Мы пошли назад. Тойн впереди, я за ним. Кальдер, целый, не знающий, начинал просыпаться. Молочник прокатил мимо нас тележку, заорал «молоко-о-о» сипло, точно так же сипло, как заорёт через минуту-две, потому что молочники не меняются, что бы ни происходило с разведчиками у восточных ворот. Я улыбался ему. Он не понимал чему. Я и сам не объяснил бы — какому-то общему утру в моём Кальдере, в котором сегодня жил один Кетиль, которого вчера утром в моём Кальдере, бывшем у меня в голове, было уже не быть. Город не знал, что у него прибавилось одной жизни. А я знал. И мне этого хватало.
Дома Мира открыла дверь, посмотрела на меня и тут же отступила на шаг.
— Ты дышишь как-то иначе, — сказала она серьёзно. — Не как уставший. Как у того, кто наконец-то не зря. Что случилось?
— Сегодня вышло одно дело.
— Какое?
— Маленькое.
— Покажешь?
Я подумал, прежде чем ответить.
— Не сегодня, — сказал я. — Сегодня — попозже, когда подрастёт ещё чуть-чуть. У хороших дел, Мира, надо давать им подрасти прежде, чем рассказывать; а то сглазишь.
Она посмотрела на меня всерьёз, в полной её серьёзности, и кивнула — она у меня не любила сглаза, как все одиннадцатилетние; и приняла моё «попозже», как принимает старший мастер «попозже» подмастерья, когда подмастерье, наконец-то, держит в руках то, что ему может удаться.
В тот вечер мы ужинали хлебом с салом и луковицей на двоих, и Мира рассказывала мне про дочку зеленщика, и в моей голове ровно тикало то, что тикало уже неделю, чуть быстрее, чем тикало вчера. Но кроме этого в моей голове сегодня жил ещё один человек, у которого под тряпкой на руке ныл порез и который, ничего о нас не зная, шёл сейчас в казарму, чтобы лечь спать обыкновенным сном живого человека.
Это был первый, кого я забрал у пустоши. И, как ни странно, мне не было ни тревожно, ни горько — мне было тихо хорошо. Так бывает у мастера, у которого впервые в работе сошёлся узел, о котором он давно подозревал, что сойтись не должен.
Я уложил Миру и сам не лёг. Подошёл к окну. Кальдер засыпал — окошко за окошком, фонарь за фонарём; молочник где-то далеко катил свою опустевшую тележку обратно, и одна последняя собака с ленцой лаяла в нижнем квартале. И вот тут я его увидел.
Он шёл по нижней улице, не торопясь, спокойным мерным шагом — так не ходят люди, которым к сроку; так ходят те, у кого время работает в карман. Лица я с такого расстояния не разглядел бы и при свете дня; но я узнал его не лицом — потоком: тем самым, ровным, тихим, прикрытым сверху так гладко, что нужно крепко знать, что ищешь. Я знал, что ищу. Я искал его восемь дней.

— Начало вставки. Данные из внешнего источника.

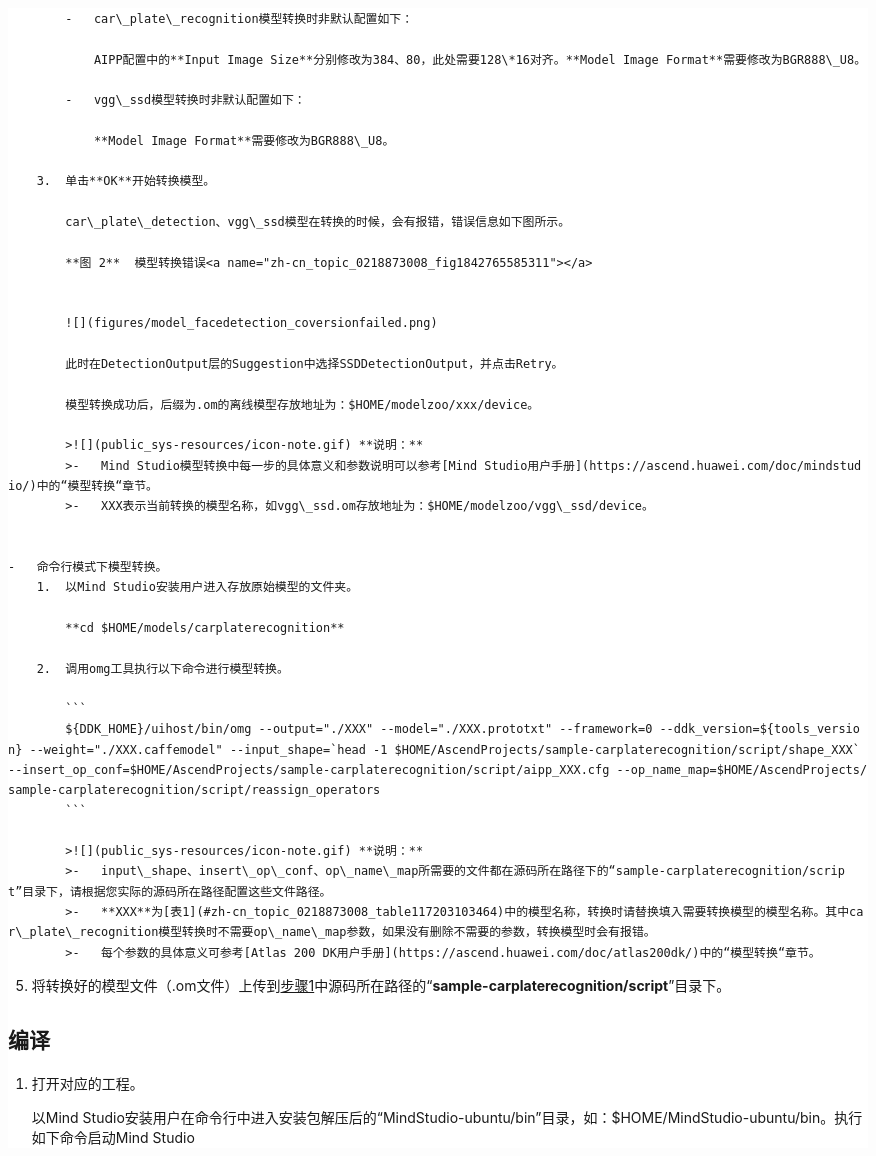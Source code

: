             -   car\_plate\_recognition模型转换时非默认配置如下：

                AIPP配置中的**Input Image Size**分别修改为384、80，此处需要128\*16对齐。**Model Image Format**需要修改为BGR888\_U8。

            -   vgg\_ssd模型转换时非默认配置如下：

                **Model Image Format**需要修改为BGR888\_U8。

        3.  单击**OK**开始转换模型。

            car\_plate\_detection、vgg\_ssd模型在转换的时候，会有报错，错误信息如下图所示。

            **图 2**  模型转换错误<a name="zh-cn_topic_0218873008_fig1842765585311"></a>  
            

            ![](figures/model_facedetection_coversionfailed.png)

            此时在DetectionOutput层的Suggestion中选择SSDDetectionOutput，并点击Retry。

            模型转换成功后，后缀为.om的离线模型存放地址为：$HOME/modelzoo/xxx/device。

            >![](public_sys-resources/icon-note.gif) **说明：**   
            >-   Mind Studio模型转换中每一步的具体意义和参数说明可以参考[Mind Studio用户手册](https://ascend.huawei.com/doc/mindstudio/)中的“模型转换“章节。  
            >-   XXX表示当前转换的模型名称，如vgg\_ssd.om存放地址为：$HOME/modelzoo/vgg\_ssd/device。  


    -   命令行模式下模型转换。
        1.  以Mind Studio安装用户进入存放原始模型的文件夹。

            **cd $HOME/models/carplaterecognition**

        2.  调用omg工具执行以下命令进行模型转换。

            ```
            ${DDK_HOME}/uihost/bin/omg --output="./XXX" --model="./XXX.prototxt" --framework=0 --ddk_version=${tools_version} --weight="./XXX.caffemodel" --input_shape=`head -1 $HOME/AscendProjects/sample-carplaterecognition/script/shape_XXX` --insert_op_conf=$HOME/AscendProjects/sample-carplaterecognition/script/aipp_XXX.cfg --op_name_map=$HOME/AscendProjects/sample-carplaterecognition/script/reassign_operators
            ```

            >![](public_sys-resources/icon-note.gif) **说明：**   
            >-   input\_shape、insert\_op\_conf、op\_name\_map所需要的文件都在源码所在路径下的“sample-carplaterecognition/script”目录下，请根据您实际的源码所在路径配置这些文件路径。  
            >-   **XXX**为[表1](#zh-cn_topic_0218873008_table117203103464)中的模型名称，转换时请替换填入需要转换模型的模型名称。其中car\_plate\_recognition模型转换时不需要op\_name\_map参数，如果没有删除不需要的参数，转换模型时会有报错。  
            >-   每个参数的具体意义可参考[Atlas 200 DK用户手册](https://ascend.huawei.com/doc/atlas200dk/)中的“模型转换“章节。  


5.  将转换好的模型文件（.om文件）上传到[步骤1](#zh-cn_topic_0218873008_li953280133816)中源码所在路径的“**sample-carplaterecognition/script**”目录下。

## 编译<a name="zh-cn_topic_0218873008_section1759513564117"></a>

1.  打开对应的工程。

    以Mind Studio安装用户在命令行中进入安装包解压后的“MindStudio-ubuntu/bin”目录，如：$HOME/MindStudio-ubuntu/bin。执行如下命令启动Mind Studio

Он свернул туда, где улица уходит под уклон к Кривому колодцу. Сегодняшняя его ночь не кончалась. Ему сегодня надо было снять ещё один пояс, и до последнего слоя у него оставалось как раз столько, сколько я держал в голове каждую ночь.
Я смотрел в его спину, пока она не исчезла за углом. И по позвоночнику у меня прошёл холод — не от его близости: от его спокойствия, от того, что Кетиль для него сегодня не существовал. Кетиль был моей радостью, не его делом. Его дело продолжалось. Он шёл вниз работать, как работал вчера и позавчера, ровно и без спешки, потому что у спокойных людей в кармане всегда лежит время.